(TASK MATERIAL)
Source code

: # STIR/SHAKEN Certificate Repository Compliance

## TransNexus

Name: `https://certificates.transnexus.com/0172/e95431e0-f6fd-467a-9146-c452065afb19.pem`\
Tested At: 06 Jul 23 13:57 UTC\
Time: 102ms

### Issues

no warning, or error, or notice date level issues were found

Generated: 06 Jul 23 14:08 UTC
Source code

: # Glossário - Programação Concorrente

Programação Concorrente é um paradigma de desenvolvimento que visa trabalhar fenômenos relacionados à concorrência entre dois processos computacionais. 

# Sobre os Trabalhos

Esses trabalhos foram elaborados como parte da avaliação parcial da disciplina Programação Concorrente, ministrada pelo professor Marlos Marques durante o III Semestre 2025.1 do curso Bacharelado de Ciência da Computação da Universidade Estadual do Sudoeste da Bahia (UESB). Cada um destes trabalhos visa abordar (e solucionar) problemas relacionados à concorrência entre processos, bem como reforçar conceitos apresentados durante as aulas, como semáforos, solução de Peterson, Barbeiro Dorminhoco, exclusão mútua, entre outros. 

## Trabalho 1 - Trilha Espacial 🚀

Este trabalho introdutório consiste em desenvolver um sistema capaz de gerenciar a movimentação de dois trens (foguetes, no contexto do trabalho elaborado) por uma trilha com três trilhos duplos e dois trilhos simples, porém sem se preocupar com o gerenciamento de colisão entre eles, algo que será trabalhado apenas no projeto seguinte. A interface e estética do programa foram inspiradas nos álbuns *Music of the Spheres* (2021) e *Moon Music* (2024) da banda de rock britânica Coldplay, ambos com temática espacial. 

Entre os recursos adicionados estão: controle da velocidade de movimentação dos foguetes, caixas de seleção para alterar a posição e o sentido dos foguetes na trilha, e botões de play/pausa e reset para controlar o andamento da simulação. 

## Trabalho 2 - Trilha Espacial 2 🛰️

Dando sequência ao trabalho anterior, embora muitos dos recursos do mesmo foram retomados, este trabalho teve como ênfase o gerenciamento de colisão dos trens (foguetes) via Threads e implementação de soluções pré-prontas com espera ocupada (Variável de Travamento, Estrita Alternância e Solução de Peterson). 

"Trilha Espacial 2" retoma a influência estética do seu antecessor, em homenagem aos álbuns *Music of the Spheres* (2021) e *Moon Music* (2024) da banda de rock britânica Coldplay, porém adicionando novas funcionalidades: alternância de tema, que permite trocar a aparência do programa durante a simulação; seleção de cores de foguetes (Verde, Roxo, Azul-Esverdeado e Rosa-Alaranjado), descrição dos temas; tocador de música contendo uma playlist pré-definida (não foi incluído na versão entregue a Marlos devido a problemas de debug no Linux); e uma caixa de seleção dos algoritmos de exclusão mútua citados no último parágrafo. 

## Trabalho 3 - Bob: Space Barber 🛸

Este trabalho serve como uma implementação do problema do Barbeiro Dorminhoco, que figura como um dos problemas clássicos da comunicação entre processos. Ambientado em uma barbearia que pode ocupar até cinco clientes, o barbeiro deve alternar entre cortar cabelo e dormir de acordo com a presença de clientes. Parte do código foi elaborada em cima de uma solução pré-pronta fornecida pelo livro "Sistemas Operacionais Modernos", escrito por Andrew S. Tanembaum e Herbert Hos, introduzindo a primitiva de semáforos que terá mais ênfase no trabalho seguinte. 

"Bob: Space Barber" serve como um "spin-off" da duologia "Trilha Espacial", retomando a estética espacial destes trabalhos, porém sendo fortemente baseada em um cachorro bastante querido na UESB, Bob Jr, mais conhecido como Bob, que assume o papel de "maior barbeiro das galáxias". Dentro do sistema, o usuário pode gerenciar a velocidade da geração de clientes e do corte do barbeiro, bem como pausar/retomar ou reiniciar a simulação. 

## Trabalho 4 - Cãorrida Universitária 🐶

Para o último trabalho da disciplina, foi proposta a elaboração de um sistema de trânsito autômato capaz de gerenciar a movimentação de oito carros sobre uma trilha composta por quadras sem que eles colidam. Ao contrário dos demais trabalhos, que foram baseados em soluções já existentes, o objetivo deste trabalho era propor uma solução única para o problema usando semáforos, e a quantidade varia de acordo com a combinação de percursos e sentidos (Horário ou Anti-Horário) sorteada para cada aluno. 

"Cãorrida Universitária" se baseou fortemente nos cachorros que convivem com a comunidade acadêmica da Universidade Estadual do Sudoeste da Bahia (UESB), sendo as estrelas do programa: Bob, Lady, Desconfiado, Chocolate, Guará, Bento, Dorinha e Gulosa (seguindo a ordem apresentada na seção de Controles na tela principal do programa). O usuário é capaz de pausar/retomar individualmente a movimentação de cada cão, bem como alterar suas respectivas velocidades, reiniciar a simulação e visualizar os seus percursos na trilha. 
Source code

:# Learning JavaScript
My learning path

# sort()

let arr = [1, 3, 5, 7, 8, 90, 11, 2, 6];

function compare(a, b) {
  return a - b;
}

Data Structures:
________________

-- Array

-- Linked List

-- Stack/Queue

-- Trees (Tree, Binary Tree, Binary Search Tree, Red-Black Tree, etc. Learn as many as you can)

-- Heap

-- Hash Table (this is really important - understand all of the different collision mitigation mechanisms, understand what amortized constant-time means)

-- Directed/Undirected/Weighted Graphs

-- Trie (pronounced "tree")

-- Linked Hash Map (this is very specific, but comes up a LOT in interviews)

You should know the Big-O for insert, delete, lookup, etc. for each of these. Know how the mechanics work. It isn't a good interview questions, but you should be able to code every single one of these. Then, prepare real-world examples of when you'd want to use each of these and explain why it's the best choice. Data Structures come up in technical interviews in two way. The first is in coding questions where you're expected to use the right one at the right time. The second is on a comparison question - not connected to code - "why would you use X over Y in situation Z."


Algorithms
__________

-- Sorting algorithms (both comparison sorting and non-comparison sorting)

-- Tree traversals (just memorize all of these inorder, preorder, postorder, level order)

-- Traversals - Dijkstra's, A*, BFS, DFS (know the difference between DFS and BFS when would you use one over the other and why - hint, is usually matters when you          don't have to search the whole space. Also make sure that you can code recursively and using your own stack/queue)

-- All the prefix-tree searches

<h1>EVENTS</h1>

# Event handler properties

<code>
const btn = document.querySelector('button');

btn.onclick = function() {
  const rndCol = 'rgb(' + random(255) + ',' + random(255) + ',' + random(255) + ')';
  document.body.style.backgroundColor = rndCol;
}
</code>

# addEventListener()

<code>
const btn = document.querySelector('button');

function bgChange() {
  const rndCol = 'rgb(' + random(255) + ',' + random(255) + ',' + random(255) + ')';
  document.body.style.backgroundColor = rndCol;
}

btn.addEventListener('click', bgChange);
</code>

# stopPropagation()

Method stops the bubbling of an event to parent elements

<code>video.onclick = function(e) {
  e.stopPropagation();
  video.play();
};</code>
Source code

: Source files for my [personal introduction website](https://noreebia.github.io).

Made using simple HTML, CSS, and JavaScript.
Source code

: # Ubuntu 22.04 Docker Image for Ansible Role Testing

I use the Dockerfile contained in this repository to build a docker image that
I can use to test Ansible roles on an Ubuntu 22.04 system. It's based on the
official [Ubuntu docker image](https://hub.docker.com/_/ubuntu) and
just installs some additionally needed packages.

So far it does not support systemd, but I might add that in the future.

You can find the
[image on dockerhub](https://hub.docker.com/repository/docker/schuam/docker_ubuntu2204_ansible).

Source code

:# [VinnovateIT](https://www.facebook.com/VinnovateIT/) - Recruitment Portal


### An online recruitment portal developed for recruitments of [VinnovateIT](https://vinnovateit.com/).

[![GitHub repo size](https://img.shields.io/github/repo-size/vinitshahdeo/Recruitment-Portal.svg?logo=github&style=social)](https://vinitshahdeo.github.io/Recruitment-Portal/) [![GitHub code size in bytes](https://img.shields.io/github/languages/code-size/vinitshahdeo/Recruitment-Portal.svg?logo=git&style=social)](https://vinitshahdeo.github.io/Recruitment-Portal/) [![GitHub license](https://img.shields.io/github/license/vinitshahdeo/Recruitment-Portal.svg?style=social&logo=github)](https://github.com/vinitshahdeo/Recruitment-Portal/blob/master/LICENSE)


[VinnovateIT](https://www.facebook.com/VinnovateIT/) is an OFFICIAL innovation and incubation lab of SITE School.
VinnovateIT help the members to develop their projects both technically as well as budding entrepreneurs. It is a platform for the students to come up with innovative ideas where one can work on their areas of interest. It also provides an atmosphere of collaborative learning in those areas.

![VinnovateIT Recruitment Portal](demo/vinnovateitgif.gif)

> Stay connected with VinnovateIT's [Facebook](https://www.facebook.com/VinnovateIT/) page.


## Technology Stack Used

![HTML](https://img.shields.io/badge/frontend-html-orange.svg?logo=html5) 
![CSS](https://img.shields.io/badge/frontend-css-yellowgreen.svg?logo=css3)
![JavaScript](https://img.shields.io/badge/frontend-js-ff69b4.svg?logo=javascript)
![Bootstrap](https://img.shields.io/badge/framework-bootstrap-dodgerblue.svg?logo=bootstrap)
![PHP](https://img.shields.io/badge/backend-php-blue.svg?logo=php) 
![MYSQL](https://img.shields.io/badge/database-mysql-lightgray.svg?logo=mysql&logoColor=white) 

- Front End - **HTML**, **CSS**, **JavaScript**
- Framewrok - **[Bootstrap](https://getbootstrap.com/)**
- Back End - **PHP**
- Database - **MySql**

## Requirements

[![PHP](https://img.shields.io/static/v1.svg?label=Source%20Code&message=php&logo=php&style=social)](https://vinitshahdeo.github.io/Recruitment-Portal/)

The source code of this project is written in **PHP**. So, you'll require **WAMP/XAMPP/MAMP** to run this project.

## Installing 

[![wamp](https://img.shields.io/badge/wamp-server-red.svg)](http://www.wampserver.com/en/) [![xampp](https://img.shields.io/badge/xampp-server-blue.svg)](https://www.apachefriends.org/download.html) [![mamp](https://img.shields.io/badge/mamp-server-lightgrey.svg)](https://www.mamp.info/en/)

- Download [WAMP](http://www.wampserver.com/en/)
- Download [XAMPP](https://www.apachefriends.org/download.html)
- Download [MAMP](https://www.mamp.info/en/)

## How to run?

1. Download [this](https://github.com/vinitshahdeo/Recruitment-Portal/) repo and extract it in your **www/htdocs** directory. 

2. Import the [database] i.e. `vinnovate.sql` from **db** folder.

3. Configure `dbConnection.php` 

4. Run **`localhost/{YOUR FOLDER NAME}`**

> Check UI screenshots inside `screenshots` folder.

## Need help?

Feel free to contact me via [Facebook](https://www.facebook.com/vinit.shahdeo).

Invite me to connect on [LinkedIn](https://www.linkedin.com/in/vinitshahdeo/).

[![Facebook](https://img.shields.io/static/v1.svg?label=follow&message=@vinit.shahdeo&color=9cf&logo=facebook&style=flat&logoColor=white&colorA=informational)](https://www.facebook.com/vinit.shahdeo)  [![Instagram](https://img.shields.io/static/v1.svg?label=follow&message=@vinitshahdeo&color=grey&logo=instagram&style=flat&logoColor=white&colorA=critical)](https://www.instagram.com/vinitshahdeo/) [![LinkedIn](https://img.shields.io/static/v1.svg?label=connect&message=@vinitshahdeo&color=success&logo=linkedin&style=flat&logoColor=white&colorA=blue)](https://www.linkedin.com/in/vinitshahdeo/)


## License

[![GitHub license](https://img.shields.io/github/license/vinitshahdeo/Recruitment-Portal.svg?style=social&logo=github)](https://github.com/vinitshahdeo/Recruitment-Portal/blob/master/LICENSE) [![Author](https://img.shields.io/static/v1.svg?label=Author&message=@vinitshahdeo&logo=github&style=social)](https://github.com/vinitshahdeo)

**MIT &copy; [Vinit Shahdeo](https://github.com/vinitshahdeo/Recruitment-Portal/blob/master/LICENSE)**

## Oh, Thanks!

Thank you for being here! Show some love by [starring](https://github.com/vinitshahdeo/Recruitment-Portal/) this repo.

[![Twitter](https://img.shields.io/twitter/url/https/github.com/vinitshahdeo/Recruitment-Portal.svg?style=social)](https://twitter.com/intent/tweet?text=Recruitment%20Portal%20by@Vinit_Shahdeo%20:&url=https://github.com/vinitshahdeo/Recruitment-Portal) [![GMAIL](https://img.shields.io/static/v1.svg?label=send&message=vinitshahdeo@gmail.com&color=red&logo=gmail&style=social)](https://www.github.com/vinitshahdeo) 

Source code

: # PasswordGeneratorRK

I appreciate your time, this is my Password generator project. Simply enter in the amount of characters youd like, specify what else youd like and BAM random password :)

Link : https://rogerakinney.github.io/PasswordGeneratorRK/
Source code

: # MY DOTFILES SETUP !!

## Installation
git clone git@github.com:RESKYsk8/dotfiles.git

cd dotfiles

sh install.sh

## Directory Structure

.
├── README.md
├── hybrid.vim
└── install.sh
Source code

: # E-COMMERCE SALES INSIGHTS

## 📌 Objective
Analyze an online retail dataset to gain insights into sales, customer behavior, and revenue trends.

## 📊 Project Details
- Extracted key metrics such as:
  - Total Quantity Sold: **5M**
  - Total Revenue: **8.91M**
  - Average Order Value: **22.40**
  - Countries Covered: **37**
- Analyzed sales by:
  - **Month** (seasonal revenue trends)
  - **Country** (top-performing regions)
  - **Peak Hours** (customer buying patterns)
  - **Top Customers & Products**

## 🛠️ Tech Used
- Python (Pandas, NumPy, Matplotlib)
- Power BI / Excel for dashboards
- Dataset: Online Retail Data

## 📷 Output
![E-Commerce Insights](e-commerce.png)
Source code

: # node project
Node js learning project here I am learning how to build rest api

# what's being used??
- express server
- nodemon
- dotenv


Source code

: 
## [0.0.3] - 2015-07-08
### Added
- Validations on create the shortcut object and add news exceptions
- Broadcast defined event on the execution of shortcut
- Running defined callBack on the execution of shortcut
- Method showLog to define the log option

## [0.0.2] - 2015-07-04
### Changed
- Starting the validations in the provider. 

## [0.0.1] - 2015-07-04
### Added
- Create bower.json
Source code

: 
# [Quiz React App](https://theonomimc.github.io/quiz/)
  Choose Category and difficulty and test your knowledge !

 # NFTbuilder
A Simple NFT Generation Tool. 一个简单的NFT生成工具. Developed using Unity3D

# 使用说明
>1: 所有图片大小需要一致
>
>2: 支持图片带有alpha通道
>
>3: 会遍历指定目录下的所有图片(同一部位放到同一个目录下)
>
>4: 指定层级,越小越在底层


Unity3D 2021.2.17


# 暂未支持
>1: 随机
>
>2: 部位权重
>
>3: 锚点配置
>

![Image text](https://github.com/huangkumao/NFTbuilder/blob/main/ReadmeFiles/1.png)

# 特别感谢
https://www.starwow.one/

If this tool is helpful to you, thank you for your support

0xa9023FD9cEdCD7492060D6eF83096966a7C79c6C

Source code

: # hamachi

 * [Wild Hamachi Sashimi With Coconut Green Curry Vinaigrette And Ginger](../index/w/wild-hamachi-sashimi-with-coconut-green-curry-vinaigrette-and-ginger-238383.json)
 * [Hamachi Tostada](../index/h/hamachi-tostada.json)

(ASSIGNED TASK) Copy task for the entries above: every line with the string "frontend".

(WRITTEN ANSWER)
![HTML](https://img.shields.io/badge/frontend-html-orange.svg?logo=html5) 
![CSS](https://img.shields.io/badge/frontend-css-yellowgreen.svg?logo=css3)
![JavaScript](https://img.shields.io/badge/frontend-js-ff69b4.svg?logo=javascript)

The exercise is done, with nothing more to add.